22:00: Nach dem Tor folgte nur eine kurze Druckphase der Gladbacher. Seitdem zeigt sich die Borussia zwar überlegen, aber kommt wie zuvor nicht mehr zu Chancen. Aachen hat sich wieder sortiert.
21:52: TOOOOOOOR für Gladbach! Neuville zum 1:1! Dabei war der Junge beinahe abgetaucht in der zweiten Hälfte. Aber wenn er am Ball war, dann hat es gerappelt – einmal Latte , einmal Tor. Im 16er nimmt er den Ball knapp rechts neben dem Elferpunkt auf, schlängelt sich um den Gegenspieler und drückt ab. Das überragende Anspiel kam von Coulibaly. Also: Alles richtig gemacht von Luhukay.
21.50: Coulibaly kommt für Marin. Wobei Marin der mit Abstand auffälligste Spieler der zweiten Hälfte war. Fast alles lief über ihn auf der linken Seite.

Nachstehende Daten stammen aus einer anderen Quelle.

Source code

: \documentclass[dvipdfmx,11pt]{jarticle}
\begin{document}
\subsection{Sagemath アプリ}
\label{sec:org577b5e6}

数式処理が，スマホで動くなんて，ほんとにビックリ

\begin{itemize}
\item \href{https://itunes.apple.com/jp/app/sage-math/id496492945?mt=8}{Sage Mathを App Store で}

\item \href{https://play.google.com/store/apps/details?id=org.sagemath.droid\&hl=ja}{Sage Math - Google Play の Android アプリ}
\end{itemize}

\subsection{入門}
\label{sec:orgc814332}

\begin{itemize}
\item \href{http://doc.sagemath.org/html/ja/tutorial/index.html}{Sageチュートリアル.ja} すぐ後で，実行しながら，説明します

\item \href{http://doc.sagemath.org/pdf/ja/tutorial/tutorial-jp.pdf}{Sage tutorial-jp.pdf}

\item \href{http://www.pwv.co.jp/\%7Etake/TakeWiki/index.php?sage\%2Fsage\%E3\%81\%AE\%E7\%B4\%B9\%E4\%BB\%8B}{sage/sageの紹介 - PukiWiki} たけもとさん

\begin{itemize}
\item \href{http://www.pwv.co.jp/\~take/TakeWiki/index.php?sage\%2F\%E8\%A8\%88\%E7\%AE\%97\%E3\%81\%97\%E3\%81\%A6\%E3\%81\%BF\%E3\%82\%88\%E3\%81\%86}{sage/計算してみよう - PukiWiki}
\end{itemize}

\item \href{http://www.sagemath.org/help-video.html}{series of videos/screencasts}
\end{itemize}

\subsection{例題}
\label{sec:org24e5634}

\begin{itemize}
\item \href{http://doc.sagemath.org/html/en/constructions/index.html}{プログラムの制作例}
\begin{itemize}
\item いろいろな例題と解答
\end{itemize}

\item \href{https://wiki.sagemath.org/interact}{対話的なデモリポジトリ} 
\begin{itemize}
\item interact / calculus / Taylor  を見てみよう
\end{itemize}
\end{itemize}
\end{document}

21.45: Strammer Flachschuss von Voigt in die rechte Ecke, doch Stuckmann hat die Finger dran. Vorher gab es ein Spiegelbild des Gladbacher Spiels: Ein hoher Ball aus dem Halbfeld flipperte durch den Aachener 16er, ohne dass irgendjemand kontrolliert in dessen Nähe hätte kommen können. Spielt Neuville eigentlich noch mit?

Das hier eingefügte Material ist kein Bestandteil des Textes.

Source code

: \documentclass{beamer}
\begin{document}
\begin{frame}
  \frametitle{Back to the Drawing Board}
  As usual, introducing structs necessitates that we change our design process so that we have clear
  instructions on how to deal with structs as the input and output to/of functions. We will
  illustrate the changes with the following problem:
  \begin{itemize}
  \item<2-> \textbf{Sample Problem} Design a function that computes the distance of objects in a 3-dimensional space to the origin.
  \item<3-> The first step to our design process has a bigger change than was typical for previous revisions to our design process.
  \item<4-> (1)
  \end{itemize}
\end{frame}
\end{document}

21:34: Nächste Großchance für Gladbach. Marin beweist aus 13 Metern seine Ungefährlichkeit. Der eigentlich optimal zurückgelegte Ball rutscht ihm über den Spann und wird zur Bogenlampe, die über die Querlatte eiert. Immerhin hatte sich Marin die Gelegenheit selbst eingeleitet.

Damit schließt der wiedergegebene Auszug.